Start of Block

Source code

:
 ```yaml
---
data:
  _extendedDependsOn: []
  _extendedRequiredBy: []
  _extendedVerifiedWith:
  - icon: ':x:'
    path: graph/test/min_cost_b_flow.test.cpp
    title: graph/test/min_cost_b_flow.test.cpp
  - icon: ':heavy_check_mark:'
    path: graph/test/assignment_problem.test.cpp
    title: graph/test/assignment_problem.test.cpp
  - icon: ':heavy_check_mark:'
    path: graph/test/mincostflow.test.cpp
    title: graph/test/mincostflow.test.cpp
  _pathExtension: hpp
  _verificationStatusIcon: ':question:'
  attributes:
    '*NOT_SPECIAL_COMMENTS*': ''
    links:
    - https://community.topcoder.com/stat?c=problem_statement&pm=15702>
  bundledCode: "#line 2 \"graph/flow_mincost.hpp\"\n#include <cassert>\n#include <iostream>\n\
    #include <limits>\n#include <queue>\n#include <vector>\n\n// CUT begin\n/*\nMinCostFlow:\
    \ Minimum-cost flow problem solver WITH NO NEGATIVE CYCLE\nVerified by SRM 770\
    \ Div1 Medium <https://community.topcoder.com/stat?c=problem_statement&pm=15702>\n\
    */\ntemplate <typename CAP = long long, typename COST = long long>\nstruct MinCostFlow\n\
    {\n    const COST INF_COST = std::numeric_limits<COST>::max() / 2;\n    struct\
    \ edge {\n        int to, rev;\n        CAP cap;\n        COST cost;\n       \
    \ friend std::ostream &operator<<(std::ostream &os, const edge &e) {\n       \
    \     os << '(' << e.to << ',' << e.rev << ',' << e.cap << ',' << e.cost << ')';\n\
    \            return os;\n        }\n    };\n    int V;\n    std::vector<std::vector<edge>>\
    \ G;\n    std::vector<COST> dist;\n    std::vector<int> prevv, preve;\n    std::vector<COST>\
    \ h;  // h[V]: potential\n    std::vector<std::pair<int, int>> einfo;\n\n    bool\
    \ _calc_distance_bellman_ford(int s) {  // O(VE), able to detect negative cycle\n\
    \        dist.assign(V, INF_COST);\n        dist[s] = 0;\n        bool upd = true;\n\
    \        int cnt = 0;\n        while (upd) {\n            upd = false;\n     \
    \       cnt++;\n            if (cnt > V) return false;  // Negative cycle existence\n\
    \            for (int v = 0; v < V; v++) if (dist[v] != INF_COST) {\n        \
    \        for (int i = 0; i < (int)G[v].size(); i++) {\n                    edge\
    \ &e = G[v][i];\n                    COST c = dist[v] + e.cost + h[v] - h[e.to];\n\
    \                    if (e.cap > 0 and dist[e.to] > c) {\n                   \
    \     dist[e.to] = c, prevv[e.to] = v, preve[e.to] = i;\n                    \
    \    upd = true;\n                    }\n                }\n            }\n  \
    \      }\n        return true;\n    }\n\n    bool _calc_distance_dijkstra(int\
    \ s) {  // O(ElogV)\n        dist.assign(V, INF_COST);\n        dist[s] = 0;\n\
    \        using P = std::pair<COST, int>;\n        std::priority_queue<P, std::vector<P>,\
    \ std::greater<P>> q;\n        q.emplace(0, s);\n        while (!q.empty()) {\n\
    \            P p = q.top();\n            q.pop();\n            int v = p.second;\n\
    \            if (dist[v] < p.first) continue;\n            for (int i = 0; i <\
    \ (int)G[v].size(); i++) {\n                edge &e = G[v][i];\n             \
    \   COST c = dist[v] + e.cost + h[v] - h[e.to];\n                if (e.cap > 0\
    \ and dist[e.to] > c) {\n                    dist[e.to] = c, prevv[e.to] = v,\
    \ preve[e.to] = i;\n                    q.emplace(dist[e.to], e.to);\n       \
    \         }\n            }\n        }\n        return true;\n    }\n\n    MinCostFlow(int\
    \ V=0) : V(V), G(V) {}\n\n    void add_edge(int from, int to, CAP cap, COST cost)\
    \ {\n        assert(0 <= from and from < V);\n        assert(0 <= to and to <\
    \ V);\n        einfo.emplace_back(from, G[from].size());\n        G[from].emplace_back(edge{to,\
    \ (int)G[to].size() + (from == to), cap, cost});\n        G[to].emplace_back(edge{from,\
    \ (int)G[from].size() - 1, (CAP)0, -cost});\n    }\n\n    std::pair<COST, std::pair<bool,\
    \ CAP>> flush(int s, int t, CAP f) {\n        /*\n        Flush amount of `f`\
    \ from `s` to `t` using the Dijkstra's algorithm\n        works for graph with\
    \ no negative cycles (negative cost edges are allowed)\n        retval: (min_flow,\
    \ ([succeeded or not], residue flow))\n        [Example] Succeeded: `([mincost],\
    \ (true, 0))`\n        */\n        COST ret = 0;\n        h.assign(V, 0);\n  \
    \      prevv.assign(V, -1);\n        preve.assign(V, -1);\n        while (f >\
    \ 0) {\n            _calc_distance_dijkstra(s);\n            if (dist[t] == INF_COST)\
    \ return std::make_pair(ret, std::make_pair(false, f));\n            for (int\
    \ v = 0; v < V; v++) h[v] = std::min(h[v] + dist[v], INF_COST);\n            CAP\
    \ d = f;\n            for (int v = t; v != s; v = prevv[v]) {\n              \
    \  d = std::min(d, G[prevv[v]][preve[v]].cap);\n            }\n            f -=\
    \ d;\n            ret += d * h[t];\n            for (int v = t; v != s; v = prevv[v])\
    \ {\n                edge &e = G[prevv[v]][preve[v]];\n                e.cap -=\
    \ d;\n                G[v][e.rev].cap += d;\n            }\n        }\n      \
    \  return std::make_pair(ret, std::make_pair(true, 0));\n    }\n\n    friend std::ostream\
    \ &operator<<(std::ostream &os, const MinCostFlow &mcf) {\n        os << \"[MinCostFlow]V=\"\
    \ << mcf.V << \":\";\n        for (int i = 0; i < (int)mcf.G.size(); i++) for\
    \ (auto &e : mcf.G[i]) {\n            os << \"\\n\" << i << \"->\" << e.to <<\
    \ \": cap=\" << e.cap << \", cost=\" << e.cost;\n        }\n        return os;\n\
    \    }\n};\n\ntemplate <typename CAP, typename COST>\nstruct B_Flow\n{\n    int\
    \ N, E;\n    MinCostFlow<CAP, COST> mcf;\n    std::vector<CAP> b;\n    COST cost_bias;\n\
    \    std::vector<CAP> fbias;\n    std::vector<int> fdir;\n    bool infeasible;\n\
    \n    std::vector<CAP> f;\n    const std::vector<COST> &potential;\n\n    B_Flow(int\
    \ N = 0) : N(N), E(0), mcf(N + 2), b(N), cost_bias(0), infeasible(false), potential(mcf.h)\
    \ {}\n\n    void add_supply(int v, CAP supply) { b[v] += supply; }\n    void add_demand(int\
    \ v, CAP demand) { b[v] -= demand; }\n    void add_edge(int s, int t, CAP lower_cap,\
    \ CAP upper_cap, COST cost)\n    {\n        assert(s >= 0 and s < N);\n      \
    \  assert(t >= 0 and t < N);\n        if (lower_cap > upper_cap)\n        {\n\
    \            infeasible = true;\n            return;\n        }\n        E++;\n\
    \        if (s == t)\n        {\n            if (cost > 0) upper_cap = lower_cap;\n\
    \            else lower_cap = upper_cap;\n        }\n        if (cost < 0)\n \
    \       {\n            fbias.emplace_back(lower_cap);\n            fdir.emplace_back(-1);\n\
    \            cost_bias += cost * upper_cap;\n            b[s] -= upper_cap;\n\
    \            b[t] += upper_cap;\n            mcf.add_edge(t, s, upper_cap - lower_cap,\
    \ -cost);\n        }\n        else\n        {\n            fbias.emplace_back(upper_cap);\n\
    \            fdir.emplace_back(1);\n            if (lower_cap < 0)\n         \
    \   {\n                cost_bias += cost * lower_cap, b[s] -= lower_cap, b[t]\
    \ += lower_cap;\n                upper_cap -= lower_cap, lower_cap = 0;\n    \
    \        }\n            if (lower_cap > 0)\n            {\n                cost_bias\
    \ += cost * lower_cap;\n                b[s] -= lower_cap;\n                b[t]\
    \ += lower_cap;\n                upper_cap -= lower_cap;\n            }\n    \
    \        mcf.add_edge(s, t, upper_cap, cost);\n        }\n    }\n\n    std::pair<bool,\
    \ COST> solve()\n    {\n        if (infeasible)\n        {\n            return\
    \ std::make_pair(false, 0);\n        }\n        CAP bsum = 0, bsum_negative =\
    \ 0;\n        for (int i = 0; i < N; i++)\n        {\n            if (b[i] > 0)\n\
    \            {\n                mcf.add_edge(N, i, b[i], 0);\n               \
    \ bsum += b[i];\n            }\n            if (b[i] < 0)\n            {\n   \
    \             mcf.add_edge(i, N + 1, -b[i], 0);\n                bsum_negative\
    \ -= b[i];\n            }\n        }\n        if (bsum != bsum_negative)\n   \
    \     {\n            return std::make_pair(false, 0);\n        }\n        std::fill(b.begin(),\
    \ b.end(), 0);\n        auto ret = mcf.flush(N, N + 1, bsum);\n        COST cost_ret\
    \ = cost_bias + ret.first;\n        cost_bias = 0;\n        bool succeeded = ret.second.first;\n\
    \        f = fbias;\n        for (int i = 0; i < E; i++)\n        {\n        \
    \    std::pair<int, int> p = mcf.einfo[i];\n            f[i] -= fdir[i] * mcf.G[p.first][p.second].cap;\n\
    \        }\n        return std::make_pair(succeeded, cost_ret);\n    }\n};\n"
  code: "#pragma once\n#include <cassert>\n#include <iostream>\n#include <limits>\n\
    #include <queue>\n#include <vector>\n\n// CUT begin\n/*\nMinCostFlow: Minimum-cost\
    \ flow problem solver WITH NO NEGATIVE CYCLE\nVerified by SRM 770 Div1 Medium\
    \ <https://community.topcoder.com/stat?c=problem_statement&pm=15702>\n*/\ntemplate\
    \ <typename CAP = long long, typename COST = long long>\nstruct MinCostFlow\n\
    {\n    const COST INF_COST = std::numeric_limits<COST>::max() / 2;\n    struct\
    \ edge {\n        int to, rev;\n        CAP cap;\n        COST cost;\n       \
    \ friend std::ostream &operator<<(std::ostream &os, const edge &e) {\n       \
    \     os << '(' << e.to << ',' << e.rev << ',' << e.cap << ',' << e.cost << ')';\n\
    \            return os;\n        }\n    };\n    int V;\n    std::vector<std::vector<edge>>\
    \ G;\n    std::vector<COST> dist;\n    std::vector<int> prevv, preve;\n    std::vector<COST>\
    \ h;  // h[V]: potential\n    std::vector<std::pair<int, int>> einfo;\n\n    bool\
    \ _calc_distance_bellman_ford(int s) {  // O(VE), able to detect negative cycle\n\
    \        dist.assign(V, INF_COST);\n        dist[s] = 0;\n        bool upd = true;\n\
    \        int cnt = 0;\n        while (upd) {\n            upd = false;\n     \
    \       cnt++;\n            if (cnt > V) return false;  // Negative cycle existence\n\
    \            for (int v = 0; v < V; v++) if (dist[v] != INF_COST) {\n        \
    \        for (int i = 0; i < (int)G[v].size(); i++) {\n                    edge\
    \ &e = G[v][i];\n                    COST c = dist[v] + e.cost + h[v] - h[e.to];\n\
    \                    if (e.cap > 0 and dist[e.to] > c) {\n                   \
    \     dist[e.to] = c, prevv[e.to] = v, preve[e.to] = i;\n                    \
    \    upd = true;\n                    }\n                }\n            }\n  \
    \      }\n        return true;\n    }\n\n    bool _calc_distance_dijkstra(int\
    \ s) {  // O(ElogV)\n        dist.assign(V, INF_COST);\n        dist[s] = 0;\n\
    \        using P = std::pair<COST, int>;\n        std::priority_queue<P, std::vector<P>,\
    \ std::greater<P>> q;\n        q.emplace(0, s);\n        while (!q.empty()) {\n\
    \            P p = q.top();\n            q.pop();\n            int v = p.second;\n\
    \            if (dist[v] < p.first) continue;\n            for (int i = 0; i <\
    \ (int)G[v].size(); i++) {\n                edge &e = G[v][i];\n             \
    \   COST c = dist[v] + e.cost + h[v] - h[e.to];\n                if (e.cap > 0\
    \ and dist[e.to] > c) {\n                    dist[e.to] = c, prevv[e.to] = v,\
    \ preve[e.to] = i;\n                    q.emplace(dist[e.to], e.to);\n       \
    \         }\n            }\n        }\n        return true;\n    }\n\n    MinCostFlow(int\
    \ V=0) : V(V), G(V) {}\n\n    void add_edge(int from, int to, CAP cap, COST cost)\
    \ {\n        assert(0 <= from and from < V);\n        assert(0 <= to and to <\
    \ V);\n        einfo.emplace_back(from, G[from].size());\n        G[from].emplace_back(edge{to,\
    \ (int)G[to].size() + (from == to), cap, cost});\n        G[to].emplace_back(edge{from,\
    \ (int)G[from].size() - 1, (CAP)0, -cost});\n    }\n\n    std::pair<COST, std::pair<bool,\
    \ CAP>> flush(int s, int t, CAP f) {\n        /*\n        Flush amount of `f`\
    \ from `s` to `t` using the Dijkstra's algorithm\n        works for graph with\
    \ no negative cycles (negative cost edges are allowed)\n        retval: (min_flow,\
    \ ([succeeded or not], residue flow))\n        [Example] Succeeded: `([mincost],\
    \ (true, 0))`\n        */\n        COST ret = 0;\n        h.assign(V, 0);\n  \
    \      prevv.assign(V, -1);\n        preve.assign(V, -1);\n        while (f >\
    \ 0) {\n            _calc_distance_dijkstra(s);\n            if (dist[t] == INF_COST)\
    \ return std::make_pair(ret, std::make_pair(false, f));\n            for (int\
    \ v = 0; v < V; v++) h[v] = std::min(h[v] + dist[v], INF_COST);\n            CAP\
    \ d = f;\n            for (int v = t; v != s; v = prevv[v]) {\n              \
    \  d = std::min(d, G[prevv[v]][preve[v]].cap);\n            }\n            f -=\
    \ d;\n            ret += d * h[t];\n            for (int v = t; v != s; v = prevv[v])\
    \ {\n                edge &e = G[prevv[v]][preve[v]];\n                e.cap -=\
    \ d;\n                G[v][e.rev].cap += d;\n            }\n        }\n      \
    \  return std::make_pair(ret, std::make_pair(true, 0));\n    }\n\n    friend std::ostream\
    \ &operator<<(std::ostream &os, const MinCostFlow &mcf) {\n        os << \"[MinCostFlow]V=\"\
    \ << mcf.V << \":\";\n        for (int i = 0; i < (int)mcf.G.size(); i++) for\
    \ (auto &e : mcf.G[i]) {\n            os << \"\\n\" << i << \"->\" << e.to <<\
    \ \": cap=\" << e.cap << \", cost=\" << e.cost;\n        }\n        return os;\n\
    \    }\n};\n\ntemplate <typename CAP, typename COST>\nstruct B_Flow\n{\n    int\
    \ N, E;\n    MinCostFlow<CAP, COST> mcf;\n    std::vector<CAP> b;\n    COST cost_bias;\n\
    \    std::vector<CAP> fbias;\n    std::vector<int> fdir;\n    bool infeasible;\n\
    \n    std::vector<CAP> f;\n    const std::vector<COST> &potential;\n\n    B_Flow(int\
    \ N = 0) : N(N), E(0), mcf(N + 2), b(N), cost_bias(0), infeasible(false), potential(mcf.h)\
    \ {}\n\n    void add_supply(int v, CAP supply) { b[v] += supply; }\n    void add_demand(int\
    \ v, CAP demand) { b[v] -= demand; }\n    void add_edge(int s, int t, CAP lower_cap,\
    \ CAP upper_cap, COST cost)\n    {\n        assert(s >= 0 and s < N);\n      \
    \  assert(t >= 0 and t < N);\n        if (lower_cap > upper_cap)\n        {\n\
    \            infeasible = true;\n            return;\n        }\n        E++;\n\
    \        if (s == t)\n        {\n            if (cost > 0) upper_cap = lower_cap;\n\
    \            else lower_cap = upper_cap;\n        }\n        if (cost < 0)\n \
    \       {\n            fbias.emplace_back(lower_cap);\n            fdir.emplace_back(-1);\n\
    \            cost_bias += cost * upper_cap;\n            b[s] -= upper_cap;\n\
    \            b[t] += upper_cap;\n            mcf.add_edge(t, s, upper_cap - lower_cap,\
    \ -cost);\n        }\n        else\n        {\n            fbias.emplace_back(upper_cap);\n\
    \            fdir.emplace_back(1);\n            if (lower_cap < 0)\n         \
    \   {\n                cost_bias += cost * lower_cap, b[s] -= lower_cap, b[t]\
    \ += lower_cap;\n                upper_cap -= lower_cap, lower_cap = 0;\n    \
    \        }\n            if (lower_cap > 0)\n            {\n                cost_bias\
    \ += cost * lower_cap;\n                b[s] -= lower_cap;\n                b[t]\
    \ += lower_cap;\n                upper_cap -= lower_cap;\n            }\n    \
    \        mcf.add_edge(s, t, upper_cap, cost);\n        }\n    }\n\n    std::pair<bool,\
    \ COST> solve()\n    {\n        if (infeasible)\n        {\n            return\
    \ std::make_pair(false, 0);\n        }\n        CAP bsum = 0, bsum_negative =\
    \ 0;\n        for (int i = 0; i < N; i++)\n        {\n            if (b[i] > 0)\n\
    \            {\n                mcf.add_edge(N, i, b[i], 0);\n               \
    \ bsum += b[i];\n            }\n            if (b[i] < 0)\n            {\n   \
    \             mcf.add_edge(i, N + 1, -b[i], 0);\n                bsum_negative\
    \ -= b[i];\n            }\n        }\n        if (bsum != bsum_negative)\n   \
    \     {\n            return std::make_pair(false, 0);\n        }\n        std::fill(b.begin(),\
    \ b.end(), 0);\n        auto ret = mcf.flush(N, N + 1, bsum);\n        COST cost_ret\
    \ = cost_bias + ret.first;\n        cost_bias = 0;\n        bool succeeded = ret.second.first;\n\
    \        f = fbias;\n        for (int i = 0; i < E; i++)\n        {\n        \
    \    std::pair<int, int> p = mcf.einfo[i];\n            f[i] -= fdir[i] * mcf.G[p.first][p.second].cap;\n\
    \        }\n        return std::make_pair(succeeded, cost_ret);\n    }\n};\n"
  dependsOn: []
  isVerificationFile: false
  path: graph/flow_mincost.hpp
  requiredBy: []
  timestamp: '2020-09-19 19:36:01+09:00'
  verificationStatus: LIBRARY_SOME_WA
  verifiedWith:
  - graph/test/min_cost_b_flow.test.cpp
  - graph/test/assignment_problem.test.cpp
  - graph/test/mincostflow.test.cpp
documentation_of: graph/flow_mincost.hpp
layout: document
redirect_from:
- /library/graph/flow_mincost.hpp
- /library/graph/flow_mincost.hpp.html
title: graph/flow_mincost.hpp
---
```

End of Block

AIM OF THE TASK: Select all lines in the listing above where the word "Minimum" appears, and show them.

RESULT:
    \ Minimum-cost flow problem solver WITH NO NEGATIVE CYCLE\nVerified by SRM 770\
    #include <queue>\n#include <vector>\n\n// CUT begin\n/*\nMinCostFlow: Minimum-cost\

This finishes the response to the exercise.